【開催報告】第298回 「待ち行列研究部会」(11月13日)

【待ち行列部会】第298回 部会 開催報告

日時:
2021年11月13日(土) 14:00〜17:00
出席:
20名
場所:
オンライン開催
テーマと発表者(*は講演者):
  1. Information-Centric Networkingにおけるネットワークトモグラフィ
    川原 亮一(東洋大学)

    本講演では,ICN (Information-Centric Networking) における,ネットワークの内部情報を推定する手法であるネットワークトモグラフィの紹介が行われた.従来と異なりコンテンツ名を直接用いて通信を行うICNでは,転送されるコンテンツが通信経路上において自律分散的にキャッシュされるため,ネットワーク上での始点・終点の把握が困難になるという課題がある.これに対し,ユーザとコンテンツ単位での品質測定値を入力とし,各フローがリンクを通過する確率を表すルーティング確率行列を用いる,ICNにおけるトモグラフィ適用方法が紹介された.

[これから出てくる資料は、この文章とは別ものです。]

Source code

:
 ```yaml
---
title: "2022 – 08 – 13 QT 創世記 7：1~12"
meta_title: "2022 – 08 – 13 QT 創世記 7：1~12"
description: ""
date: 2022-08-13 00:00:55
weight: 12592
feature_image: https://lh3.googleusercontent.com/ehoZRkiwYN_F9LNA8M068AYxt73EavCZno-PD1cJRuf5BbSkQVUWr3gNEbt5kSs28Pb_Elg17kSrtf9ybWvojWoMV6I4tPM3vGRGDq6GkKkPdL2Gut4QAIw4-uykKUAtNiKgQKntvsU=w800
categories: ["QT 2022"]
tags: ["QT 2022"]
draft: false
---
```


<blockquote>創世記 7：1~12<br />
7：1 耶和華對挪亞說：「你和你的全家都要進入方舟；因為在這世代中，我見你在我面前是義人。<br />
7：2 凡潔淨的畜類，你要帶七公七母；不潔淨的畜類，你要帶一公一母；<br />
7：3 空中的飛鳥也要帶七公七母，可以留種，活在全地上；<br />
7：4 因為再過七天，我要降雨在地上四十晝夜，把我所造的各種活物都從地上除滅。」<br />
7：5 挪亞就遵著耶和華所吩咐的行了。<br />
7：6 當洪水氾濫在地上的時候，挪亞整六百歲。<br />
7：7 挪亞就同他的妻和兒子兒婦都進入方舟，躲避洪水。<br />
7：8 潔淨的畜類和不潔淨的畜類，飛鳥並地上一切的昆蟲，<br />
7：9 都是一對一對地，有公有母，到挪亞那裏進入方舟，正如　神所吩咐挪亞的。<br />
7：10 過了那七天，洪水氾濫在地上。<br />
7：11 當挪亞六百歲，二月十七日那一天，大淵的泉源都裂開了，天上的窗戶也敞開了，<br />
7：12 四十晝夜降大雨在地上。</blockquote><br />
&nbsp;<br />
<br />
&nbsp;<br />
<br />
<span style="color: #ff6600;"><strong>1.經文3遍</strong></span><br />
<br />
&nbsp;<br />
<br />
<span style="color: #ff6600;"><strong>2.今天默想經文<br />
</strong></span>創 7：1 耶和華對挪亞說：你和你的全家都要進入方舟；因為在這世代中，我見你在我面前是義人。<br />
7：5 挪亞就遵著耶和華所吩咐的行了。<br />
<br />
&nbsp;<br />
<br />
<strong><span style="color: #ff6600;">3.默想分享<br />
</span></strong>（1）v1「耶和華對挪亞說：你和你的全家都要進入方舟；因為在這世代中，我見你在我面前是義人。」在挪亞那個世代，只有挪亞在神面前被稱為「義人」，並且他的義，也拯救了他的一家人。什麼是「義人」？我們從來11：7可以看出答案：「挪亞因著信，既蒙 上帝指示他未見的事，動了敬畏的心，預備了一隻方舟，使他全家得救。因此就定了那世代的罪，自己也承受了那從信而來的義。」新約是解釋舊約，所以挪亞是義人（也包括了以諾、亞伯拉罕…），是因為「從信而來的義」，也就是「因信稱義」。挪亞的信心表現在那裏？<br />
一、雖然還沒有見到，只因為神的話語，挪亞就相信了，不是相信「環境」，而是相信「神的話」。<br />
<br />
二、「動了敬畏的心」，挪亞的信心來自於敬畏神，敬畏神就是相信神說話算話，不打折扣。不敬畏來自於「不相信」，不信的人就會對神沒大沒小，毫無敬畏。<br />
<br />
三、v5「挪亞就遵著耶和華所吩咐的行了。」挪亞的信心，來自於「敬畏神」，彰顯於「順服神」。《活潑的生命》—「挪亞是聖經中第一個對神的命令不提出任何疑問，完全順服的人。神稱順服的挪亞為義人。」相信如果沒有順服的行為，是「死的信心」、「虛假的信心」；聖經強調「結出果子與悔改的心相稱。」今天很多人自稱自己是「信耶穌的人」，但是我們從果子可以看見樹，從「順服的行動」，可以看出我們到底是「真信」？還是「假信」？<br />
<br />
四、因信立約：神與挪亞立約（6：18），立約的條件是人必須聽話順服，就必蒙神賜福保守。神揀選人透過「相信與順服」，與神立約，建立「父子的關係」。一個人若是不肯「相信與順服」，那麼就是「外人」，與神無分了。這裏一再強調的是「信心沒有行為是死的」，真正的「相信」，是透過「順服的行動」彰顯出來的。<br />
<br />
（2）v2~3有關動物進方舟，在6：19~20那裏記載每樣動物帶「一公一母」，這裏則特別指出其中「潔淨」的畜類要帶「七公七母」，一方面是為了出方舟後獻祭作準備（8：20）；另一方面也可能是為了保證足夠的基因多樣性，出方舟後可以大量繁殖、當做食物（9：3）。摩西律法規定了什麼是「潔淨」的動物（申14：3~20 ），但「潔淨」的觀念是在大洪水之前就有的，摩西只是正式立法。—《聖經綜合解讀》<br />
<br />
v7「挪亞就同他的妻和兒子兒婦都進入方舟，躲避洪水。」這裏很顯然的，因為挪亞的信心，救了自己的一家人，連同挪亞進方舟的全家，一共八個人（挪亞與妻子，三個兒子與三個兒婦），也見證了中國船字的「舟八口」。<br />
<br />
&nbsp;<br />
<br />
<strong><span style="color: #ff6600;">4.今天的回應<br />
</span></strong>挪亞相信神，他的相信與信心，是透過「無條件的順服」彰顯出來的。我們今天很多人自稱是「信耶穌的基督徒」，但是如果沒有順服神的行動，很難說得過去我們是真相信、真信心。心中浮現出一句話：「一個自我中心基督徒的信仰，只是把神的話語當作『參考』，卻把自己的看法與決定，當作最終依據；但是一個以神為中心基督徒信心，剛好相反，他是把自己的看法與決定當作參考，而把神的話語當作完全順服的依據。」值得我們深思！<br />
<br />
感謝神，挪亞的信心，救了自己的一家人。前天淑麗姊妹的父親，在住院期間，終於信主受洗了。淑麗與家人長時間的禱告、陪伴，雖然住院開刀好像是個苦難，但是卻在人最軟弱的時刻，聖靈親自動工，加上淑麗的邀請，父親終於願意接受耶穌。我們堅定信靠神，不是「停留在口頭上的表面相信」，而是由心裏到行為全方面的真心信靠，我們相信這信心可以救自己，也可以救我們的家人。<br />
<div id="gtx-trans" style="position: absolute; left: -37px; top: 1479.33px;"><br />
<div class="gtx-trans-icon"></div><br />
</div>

  2. 相互参照を考慮した図書館資料参照モデルの提案と待ち行列への応用
    加藤 憲一(神奈川大学)

    本講演では,図書館における資料の参照に関する数理モデル化,および,待ち行列への応用に関する報告があった.講演の前半では,図書館の貸出データの実際の分析結果の紹介があり,資料の経年数の増加に伴い,平均貸出数が正の値に漸近するという傾向が見られることが示された.講演の後半では,この現象を説明するための,同一属性を持つ資料間において互いに参照が確率的に発生するという相互参照モデルが提案され,実際に実データで見られた傾向を説明可能な特性を持つことが示された.